### Records from a data source

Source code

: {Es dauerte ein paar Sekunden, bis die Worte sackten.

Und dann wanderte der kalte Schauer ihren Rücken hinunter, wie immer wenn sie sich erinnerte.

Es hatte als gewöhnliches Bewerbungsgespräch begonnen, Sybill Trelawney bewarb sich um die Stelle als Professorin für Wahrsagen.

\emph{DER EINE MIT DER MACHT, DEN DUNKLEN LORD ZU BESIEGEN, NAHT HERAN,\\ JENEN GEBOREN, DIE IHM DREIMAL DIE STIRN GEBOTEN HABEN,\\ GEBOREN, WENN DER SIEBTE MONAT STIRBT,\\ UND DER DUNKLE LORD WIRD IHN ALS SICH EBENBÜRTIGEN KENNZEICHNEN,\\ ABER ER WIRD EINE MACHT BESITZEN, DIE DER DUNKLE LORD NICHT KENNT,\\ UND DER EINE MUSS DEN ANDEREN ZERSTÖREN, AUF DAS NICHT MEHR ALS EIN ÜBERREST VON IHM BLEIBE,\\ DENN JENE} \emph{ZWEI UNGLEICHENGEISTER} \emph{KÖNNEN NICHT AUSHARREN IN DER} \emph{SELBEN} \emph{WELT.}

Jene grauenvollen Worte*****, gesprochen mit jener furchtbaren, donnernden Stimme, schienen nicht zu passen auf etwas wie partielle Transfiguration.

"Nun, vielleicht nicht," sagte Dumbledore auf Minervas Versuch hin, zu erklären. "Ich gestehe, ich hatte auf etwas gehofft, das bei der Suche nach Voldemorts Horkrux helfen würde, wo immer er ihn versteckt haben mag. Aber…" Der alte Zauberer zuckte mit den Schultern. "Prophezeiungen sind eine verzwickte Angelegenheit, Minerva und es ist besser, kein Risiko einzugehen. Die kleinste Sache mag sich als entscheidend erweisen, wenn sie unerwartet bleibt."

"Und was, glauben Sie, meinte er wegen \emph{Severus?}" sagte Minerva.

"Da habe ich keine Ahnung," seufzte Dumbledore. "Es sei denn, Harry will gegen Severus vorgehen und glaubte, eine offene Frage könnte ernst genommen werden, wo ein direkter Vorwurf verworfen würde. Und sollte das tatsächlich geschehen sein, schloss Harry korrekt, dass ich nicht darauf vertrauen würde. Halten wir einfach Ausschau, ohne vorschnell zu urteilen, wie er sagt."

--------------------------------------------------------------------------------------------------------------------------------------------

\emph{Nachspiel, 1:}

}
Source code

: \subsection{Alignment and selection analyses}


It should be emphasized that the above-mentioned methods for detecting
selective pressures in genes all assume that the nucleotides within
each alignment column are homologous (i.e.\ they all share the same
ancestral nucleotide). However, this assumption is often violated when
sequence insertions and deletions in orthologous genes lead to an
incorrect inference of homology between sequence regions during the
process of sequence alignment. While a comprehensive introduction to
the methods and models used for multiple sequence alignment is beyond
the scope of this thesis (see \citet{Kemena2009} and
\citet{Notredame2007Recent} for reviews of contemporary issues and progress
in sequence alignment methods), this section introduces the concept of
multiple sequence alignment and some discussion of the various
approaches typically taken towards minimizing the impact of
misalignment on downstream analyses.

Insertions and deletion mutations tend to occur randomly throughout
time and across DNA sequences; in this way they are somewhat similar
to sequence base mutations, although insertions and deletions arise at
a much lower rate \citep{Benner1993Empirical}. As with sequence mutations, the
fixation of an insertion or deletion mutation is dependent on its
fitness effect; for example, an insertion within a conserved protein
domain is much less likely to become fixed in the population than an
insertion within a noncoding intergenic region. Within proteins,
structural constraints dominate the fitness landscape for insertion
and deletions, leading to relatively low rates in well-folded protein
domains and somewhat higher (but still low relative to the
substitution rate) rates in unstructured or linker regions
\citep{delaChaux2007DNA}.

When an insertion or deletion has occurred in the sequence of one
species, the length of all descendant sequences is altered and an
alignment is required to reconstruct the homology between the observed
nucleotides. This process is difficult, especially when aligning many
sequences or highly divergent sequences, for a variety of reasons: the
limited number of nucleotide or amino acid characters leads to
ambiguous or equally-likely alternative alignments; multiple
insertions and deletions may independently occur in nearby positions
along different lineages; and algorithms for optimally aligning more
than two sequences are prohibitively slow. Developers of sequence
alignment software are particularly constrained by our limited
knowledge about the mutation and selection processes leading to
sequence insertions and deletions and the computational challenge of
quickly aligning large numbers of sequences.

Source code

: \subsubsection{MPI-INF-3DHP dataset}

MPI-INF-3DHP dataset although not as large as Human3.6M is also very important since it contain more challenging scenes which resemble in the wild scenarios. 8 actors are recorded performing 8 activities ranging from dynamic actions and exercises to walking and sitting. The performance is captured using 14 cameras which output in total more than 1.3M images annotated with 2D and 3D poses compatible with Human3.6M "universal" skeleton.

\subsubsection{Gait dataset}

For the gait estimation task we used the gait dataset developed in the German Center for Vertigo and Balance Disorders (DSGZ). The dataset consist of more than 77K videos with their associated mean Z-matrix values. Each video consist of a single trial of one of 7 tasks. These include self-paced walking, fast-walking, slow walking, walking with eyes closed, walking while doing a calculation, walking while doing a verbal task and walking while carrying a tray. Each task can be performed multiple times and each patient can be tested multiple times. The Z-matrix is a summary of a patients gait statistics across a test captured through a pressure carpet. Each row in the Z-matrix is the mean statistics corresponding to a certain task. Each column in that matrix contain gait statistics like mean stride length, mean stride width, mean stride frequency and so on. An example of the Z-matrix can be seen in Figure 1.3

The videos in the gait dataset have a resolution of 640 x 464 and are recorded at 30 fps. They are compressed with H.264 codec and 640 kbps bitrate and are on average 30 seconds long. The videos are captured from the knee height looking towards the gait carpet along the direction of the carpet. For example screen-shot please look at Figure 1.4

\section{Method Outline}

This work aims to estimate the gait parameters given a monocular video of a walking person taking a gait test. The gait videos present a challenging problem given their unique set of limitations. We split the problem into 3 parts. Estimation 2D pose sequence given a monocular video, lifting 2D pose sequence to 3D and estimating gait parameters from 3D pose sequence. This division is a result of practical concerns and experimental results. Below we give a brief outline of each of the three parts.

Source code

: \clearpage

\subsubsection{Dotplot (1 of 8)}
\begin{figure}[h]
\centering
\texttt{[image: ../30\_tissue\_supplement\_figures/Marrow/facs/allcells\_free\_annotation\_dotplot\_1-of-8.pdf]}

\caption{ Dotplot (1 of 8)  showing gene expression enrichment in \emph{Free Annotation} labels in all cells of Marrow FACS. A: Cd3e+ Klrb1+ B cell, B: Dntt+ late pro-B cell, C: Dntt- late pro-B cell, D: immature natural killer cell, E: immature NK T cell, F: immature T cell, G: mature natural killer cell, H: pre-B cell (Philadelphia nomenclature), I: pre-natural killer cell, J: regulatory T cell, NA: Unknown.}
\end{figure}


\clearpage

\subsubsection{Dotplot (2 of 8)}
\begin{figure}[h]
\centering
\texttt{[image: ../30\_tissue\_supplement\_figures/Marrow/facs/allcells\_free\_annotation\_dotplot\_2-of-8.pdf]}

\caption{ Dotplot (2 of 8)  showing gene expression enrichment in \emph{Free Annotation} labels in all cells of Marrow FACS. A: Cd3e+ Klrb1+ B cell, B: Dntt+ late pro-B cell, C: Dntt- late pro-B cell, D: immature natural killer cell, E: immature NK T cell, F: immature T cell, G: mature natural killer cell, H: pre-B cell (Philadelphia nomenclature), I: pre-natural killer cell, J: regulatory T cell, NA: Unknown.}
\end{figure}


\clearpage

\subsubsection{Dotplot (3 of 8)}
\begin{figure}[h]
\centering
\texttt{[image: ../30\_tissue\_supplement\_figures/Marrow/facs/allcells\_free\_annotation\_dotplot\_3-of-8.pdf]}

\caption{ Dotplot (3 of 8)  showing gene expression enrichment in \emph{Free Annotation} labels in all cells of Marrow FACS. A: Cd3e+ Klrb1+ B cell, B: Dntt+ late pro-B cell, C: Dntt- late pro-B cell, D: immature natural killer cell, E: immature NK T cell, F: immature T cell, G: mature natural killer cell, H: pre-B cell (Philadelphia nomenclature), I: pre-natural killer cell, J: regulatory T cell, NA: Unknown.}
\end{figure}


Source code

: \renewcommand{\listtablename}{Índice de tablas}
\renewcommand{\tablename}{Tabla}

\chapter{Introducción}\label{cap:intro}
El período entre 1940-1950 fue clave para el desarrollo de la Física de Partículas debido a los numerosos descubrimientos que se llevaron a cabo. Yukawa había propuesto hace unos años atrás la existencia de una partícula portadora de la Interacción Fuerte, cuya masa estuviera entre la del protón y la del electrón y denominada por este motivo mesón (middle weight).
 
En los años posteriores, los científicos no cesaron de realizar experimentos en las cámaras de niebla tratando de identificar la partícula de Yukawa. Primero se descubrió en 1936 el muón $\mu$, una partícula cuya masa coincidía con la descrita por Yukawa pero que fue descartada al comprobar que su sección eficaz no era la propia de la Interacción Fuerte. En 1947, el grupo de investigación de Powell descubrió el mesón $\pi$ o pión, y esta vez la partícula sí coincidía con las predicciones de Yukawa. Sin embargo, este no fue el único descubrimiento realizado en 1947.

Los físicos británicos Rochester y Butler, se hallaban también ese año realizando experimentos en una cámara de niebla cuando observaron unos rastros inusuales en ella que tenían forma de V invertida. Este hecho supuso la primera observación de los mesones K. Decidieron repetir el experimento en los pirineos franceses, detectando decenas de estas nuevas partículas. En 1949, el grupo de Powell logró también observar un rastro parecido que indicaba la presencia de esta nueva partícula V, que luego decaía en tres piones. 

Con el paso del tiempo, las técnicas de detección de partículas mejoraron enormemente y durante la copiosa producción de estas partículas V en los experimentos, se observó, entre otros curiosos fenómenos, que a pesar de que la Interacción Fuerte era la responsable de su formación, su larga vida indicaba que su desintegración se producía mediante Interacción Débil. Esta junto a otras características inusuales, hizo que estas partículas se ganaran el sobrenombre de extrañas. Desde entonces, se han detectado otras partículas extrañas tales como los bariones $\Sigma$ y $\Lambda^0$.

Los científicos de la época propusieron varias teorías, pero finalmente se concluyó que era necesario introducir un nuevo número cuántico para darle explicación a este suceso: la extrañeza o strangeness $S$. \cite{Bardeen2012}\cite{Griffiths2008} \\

### How to complete this task
In the records above, count the lines holding the word "much"; give only that number.

### Exercise output
2